My question is now that I have this vector, what would you recommend for the best way to create the differential equations similar to above. Would you suggest the following?

Combine = c(" - 10.4545(u[1]^1) - 127000000(u[4]^1)(u[1]^1)", " - 13100000000*(u[2]^1)(u[4]^1)",
" - 1
33000*(u[3]^1)(u[4]^1)", "20.4545*(u[1]^1) - 13100000000(u[2]^1)(u[4]^1) - 133000*(u[3]^1)(u[4]^1) - 127000000*(u[4]^1)(u[1]^1) - 18500000*(u[4]^1)(u[5]^1) - 1390000000*(u[4]^1)(u[6]^1)",
" - 1
8500000*(u[4]^1)(u[5]^1)", " - 1390000000*(u[4]^1)*(u[6]^1)"

f <- JuliaCall::julia_eval("
function f(du,u,p,t)
for i in 1:6
du[i] = Combine[i]

Thanks again for all your help and the work you have done with Julia!

Once again I apologize if these questions seem trivial. Regarding my last question, is it possible to pull a vector like Combine into Julia_call::Julia_eval? If so do I need to define it as a global variable? Basically the only thing I have left to do is to create the differential equations from that Combine vector that I have. Just reaching out to see if you knew the best way to go about this?

If you do it on the Julia side, you need to call the equivalent Julia function and define the array of functions as a global variable. It might be more difficult, and it has absolutely no performance advantages (and it has disadvantages) to do it like this.

What you should do now is loop through the strings and add "du[i] = " _ str[i] + "\n" appending to your current strings, and then combine them in R to a single string, then add `function f(du,u,p,t)" + str[i] + “end”, and that there is your full string to evaluate.

Thanks. I am working on it now but would like a bit more clarification its a bit vague:

  1. By add "du[i] = " _ str[i] + "\n" do you mean for as example for i=1 create a new string as du[1] = " 1 0.4545 (u[1]^1) - 1 27000000 (u[4]^1) *(u[1]^1) + \n. If so I can do that. If not can you explicitly

  2. I think I follow you here. Make finial expression as 1 string like “du[1]=…\n du[2] = …\n du[3]=…”

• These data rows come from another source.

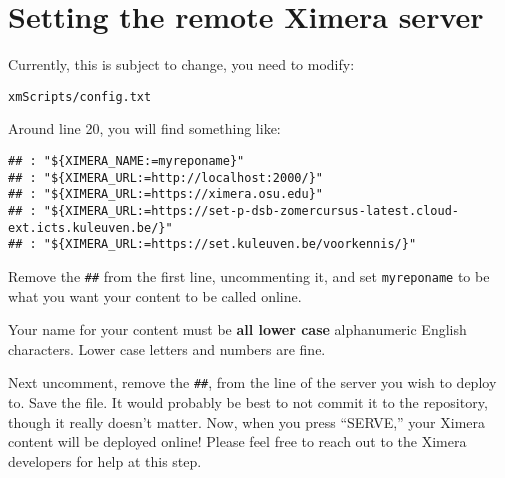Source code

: \documentclass{ximera}
\begin{document}


\section{Setting the remote Ximera server}


Currently,  this is subject to change, you need to modify: 
\begin{verbatim}
xmScripts/config.txt
\end{verbatim}
Around line 20, you will find something like:
\begin{verbatim}
## : "${XIMERA_NAME:=myreponame}"
## : "${XIMERA_URL:=http://localhost:2000/}"
## : "${XIMERA_URL:=https://ximera.osu.edu}"
## : "${XIMERA_URL:=https://set-p-dsb-zomercursus-latest.cloud-ext.icts.kuleuven.be/}"
## : "${XIMERA_URL:=https://set.kuleuven.be/voorkennis/}"
\end{verbatim}
Remove the \verb!##! from the first line, uncommenting it, and set
\verb!myreponame! to be what
you want your content to be called online. 
\begin{warning}
    Your name for your content must be \textbf{all lower case} alphanumeric
    English characters. Lower case letters and numbers are fine.
\end{warning}
Next uncomment, remove the \verb!##!, from the line of the server you wish to
deploy to. Save the file. It would probably be best to not commit it to the
repository, though it really doesn't matter. Now, when you press ``SERVE,'' your Ximera content will be deployed online! Please feel free to reach out to the Ximera developers  for help at this step.
\end{document}
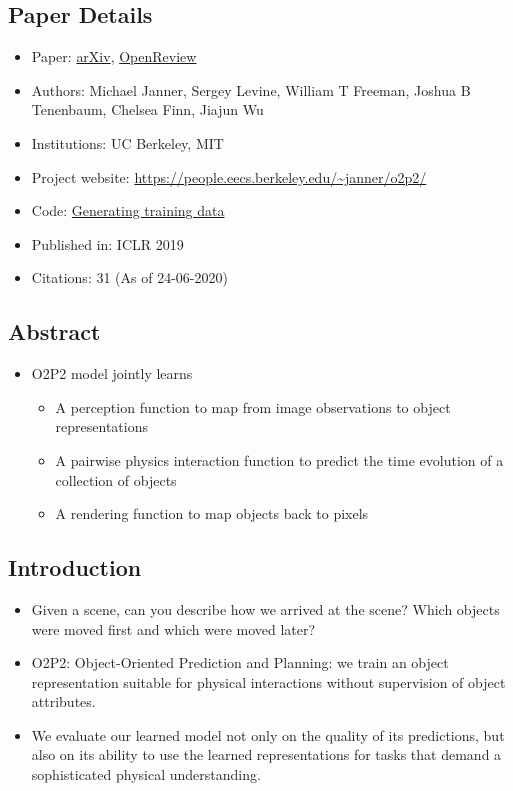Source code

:\documentclass{article}
\begin{document}
    \subsection*{Paper Details}
    \begin{itemize}
        \item Paper: \href{https://arxiv.org/abs/1812.10972}{arXiv}, \href{https://openreview.net/forum?id=HJx9EhC9tQ&noteId=Bkgyox9DnQ}{OpenReview}
        \item Authors: Michael Janner, Sergey Levine, William T Freeman, Joshua B Tenenbaum, Chelsea Finn, Jiajun Wu
        \item Institutions: UC Berkeley, MIT
        \item Project website: \url{https://people.eecs.berkeley.edu/~janner/o2p2/}
        \item Code: \href{https://github.com/JannerM/o2p2}{Generating training data}
        \item Published in: ICLR 2019
        \item Citations: 31 (As of 24-06-2020)
    \end{itemize}

    \subsection*{Abstract}
    \begin{itemize}
        \item O2P2 model jointly learns
        \begin{itemize}
            \item A perception function to map from image observations to object representations
            \item A pairwise physics interaction function to predict the time evolution of a collection of objects
            \item A rendering function to map objects back to pixels
        \end{itemize}
    \end{itemize}

    \subsection{Introduction}\label{subsec:Reasoning_about_Physical_Interactions_with_Object_Oriented_Prediction_and_Planning_(O2P2):introduction}
    \begin{itemize}
        \item Given a scene, can you describe how we arrived at the scene?
        Which objects were moved first and which were moved later?
        \item O2P2: Object-Oriented Prediction and Planning: we train an object representation suitable for physical interactions without supervision of object attributes.
        \item We evaluate our learned model not only on the quality of its predictions, but also on its ability to use the learned representations for tasks that demand a sophisticated physical understanding.
    \end{itemize}
\end{document}
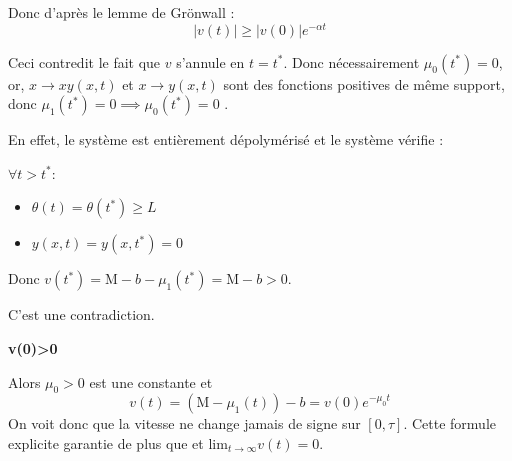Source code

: \documentclass[a4paper]{article}
\newcommand{\mass}{\mathrm{M}}
\newcommand{\dep}{b}
\begin{document}
\begin{preuve}
	Donc d'après le lemme de Grönwall :
	\[ |v(t)| \geq |v(0)| e^{-\alpha t} \]
	
	Ceci contredit le fait que $v$ s'annule en $t=t^*$.
	Donc nécessairement $\mu_0(t^*) = 0$, 
	or, $x \to xy (x,t)$ et $x \to y(x,t)$ sont des fonctions positives de même support,
	donc $\mu_1(t^*) =0 \implies \mu_0(t^*)=0$ .
	
	En effet, le système est entièrement dépolymérisé et le système vérifie :
	
	$\forall t>t^*$:
	\begin{itemize}
		\item $\theta(t)= \theta(t^*) \geq L $
		\item $y(x,t)=y(x,t^*)= 0$
	\end{itemize}
	
	Donc $v(t^*) = \mass - \dep - \mu_1(t^*) = \mass- \dep > 0$.
	
	C'est une contradiction.	
	
	
	\vspace{0.3cm}
	\textbf{v(0)>0}
 	
	Alors $\mu_0>0$ est une constante et 
 	\[ v(t) = ( \mass - \mu_1 (t)) - \dep = v(0)e^{- \mu_0 t} \]
 	On voit donc que la vitesse ne change jamais de signe sur $[0,\tau]$.
	Cette formule explicite garantie de plus que et $\mathrm{lim}_{t \rightarrow \infty} v(t) = 0$.
	
\end{preuve}







\end{document}
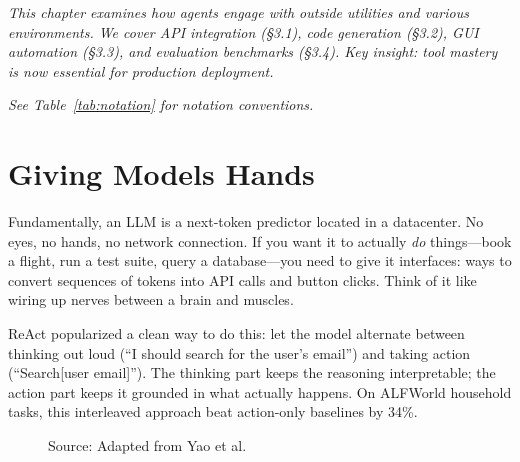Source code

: \documentclass[12pt,a4paper]{report}
\theoremstyle{definition}
\newcommand{\source}[1]{\vspace{-0.5\baselineskip}\caption*{\small Source: #1}}
\begin{document}
\textit{This chapter examines how agents engage with outside utilities and various environments.
 We cover API integration (\S3.1), code generation (\S3.2), GUI automation (\S3.3), and evaluation benchmarks (\S3.4). Key insight: tool mastery is now essential for production deployment.}

\vspace{0.3cm}

\noindent\textit{See Table~\ref{tab:notation} for notation conventions.}

\section{Giving Models Hands}
Fundamentally, an LLM is a next-token predictor located in a datacenter. No eyes, no hands, no network connection. If you want it to actually \textit{do} things---book a flight, run a test suite, query a database---you need to give it interfaces: ways to convert sequences of tokens into API calls and button clicks.
 Think of it like wiring up nerves between a brain and muscles.

ReAct \cite{yao2023react} popularized a clean way to do this: let the model alternate between thinking out loud (``I should search for the user's email'') and taking action (``Search[user email]''). The thinking part keeps the reasoning interpretable; the action part keeps it grounded in what actually happens. On ALFWorld household tasks, this interleaved approach beat action-only baselines by 34\%.

\begin{figure}[htbp]
\centering
{}
\caption{How agentic workflows connect LLM-based logic, tool integration, environment feedback, and memory.
 The agent sharpens its actions step by step based on what it observes.}
\label{fig:agentic_workflow}
\source{Adapted from Yao et al.~\cite{yao2023react}}
\end{figure}
\end{document}
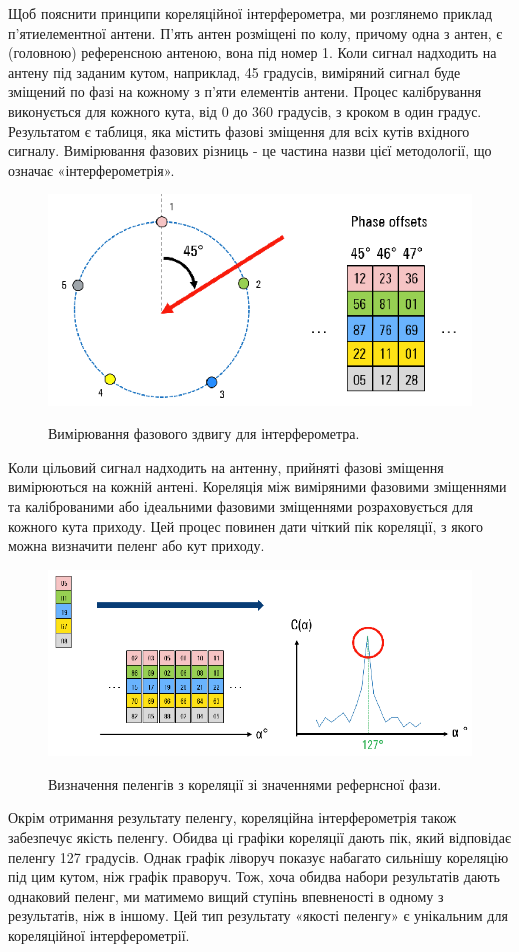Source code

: \documentclass{article}
\begin{document}
Щоб пояснити принципи кореляційної інтерферометра, ми розглянемо приклад п'ятиелементної антени. П'ять антен розміщені по колу, причому одна з антен, є  (головною) референсною антеною, вона під номер 1. Коли сигнал надходить на антену під заданим кутом, наприклад, 45 градусів, виміряний сигнал буде зміщений по фазі на кожному з п'яти елементів антени. Процес калібрування виконується для кожного кута, від 0 до 360 градусів, з кроком в один градус. Результатом є таблиця, яка містить фазові зміщення для всіх кутів вхідного сигналу. Вимірювання фазових різниць - це частина назви цієї методології, що означає «інтерферометрія».

\begin{figure}[H]
	\centering
	{\includegraphics[width=0.6\linewidth]{images/correletion_interf.png}}
	\caption{Вимірювання фазового здвигу для інтерферометра.}
\end{figure}

Коли цільовий сигнал надходить на антенну, прийняті фазові зміщення вимірюються на кожній антені. Кореляція між виміряними фазовими зміщеннями та каліброваними або ідеальними фазовими зміщеннями розраховується для кожного кута приходу. Цей процес повинен дати чіткий пік кореляції, з якого можна визначити пеленг або кут приходу.


\begin{figure}[H]
	\centering
	{\includegraphics[width=0.7\linewidth]{images/correletaion_interft_meas.png}}
	\caption{Визначення пеленгів з кореляції зі значеннями рефернсної фази.}
\end{figure}

Окрім отримання результату пеленгу, кореляційна інтерферометрія також забезпечує якість пеленгу. Обидва ці графіки кореляції дають пік, який відповідає пеленгу 127 градусів. Однак графік ліворуч показує набагато сильнішу кореляцію під цим кутом, ніж графік праворуч. Тож, хоча обидва набори результатів дають однаковий пеленг, ми матимемо вищий ступінь впевненості в одному з результатів, ніж в іншому. Цей тип результату «якості пеленгу» є унікальним для кореляційної інтерферометрії.
\end{document}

  3. Once again I am lost here on exactly what to type in. I am trying to use your response from as guidance. Maybe I just don’t the default format. If you could help explain one last time that would be greatly appreciated. I appreciate your time and if I am still lost I’ll reach out elsewhere for help.

Hey Chris. Any updates here would be greatly appreciated… If you could give a quick example of the expression to be included in the Julia_eval expression that would help me tremendously.

As mentioned in the two duplicate StackOverflow questions on this, the answer is just to do:

sprintf("function f(du,u,p,t)\n%s\nend", paste(Combine, collapse="\n"))

to Combine and build the string in R (given you’ve built the appropriate strings for each expression). Everything else is completely over-complicated and will result in slower code anyways. Maybe we can add a small blurb to the diffeqr docs on this, but it’s literally just string handling in R and nothing to do with Julia or diffeqr.